LOGINThe steel handle rattled. My breath caught as the sound of the lock turning echoed in the silence. Every instinct screamed at me to run, to disappear into the shadows before the door opened and swallowed me whole. But my body… refused to move. My legs were frozen, my hand still pressed against the damp stone wall, fingers trembling with the weight of truth that had just poisoned my veins.
My ears rang with the sound of my own blood in that moment. The corridor felt impossibly narrow, even the air seemed to lean away from me, unwilling to carry the confession that had just arrived like a blade. For a second I only existed as reaction—a tightened throat, a fist that would not unclench, a body that refused to obey the simplest command of flight.
He ordered it.
The words settled over me like a verdict. Not rumor. Not a rumor twisted by someone else’s malice—his command. The syllables rearranged the architecture of my life. Every promise he had ever touched became suspect. Images I had stored—his hand on my brow, his breath at my ear—shifted and curdled.
Kaelus—the man I once trusted with my life, my heart, my very soul—was the one who had given the command. The one who had condemned me to pain, blood, and chains.
I wanted to scream, to claw the truth into the walls until they bled, but before I could gather my voice, the door cracked open.
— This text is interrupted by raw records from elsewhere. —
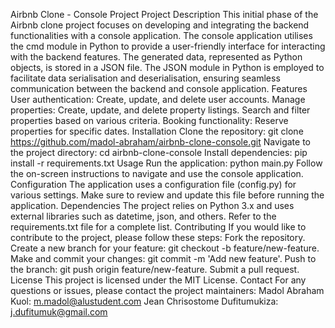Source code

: Airbnb Clone - Console Project
Project Description
This initial phase of the Airbnb clone project focuses on developing and integrating the backend functionalities with a console application. The console application utilises the cmd module in Python to provide a user-friendly interface for interacting with the backend features. The generated data, represented as Python objects, is stored in a JSON file. The JSON module in Python is employed to facilitate data serialisation and deserialisation, ensuring seamless communication between the backend and console application.
Features
User authentication: Create, update, and delete user accounts.
Manage properties: Create, update, and delete property listings.
Search and filter properties based on various criteria.
Booking functionality: Reserve properties for specific dates.
Installation
Clone the repository: git clone https://github.com/madol-abraham/airbnb-clone-console.git
Navigate to the project directory: cd airbnb-clone-console
Install dependencies: pip install -r requirements.txt
Usage
Run the application: python main.py
Follow the on-screen instructions to navigate and use the console application.
Configuration
The application uses a configuration file (config.py) for various settings. Make sure to review and update this file before running the application.
Dependencies
The project relies on Python 3.x and uses external libraries such as datetime, json, and others. Refer to the requirements.txt file for a complete list.
Contributing
If you would like to contribute to the project, please follow these steps:
Fork the repository.
Create a new branch for your feature: git checkout -b feature/new-feature.
Make and commit your changes: git commit -m 'Add new feature'.
Push to the branch: git push origin feature/new-feature.
Submit a pull request.
License
This project is licensed under the MIT License.
Contact
For any questions or issues, please contact the project maintainers:
Madol Abraham Kuol: <m.madol@alustudent.com>
Jean Chrisostome Dufitumukiza: <j.dufitumuk@gmail.com>

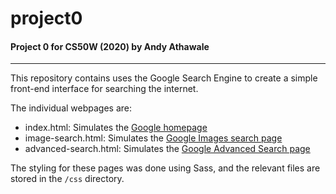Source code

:# project0

#### Project 0 for CS50W (2020) by Andy Athawale

---

This repository contains uses the Google Search Engine to create a simple front-end interface for searching the internet.

The individual webpages are:
- index.html: Simulates the [Google homepage](google.com)
- image-search.html: Simulates the [Google Images search page](images.google.com)
- advanced-search.html: Simulates the [Google Advanced Search page](google.com/advanced_search)

The styling for these pages was done using Sass, and the relevant files are stored in the `/css` directory.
Light fell through the gap like accusation, a thin white blade searching for a wound. I felt exposed, raw as flesh. Every tiny sound—the scrape of a boot, the whisper of cloth, the hitching breath—magnified until the world existed only as the small stage of that corridor. I counted breaths, matched each one to the rhythm of my heartbeat, measured the seconds as if time were a rope I could cut to free myself.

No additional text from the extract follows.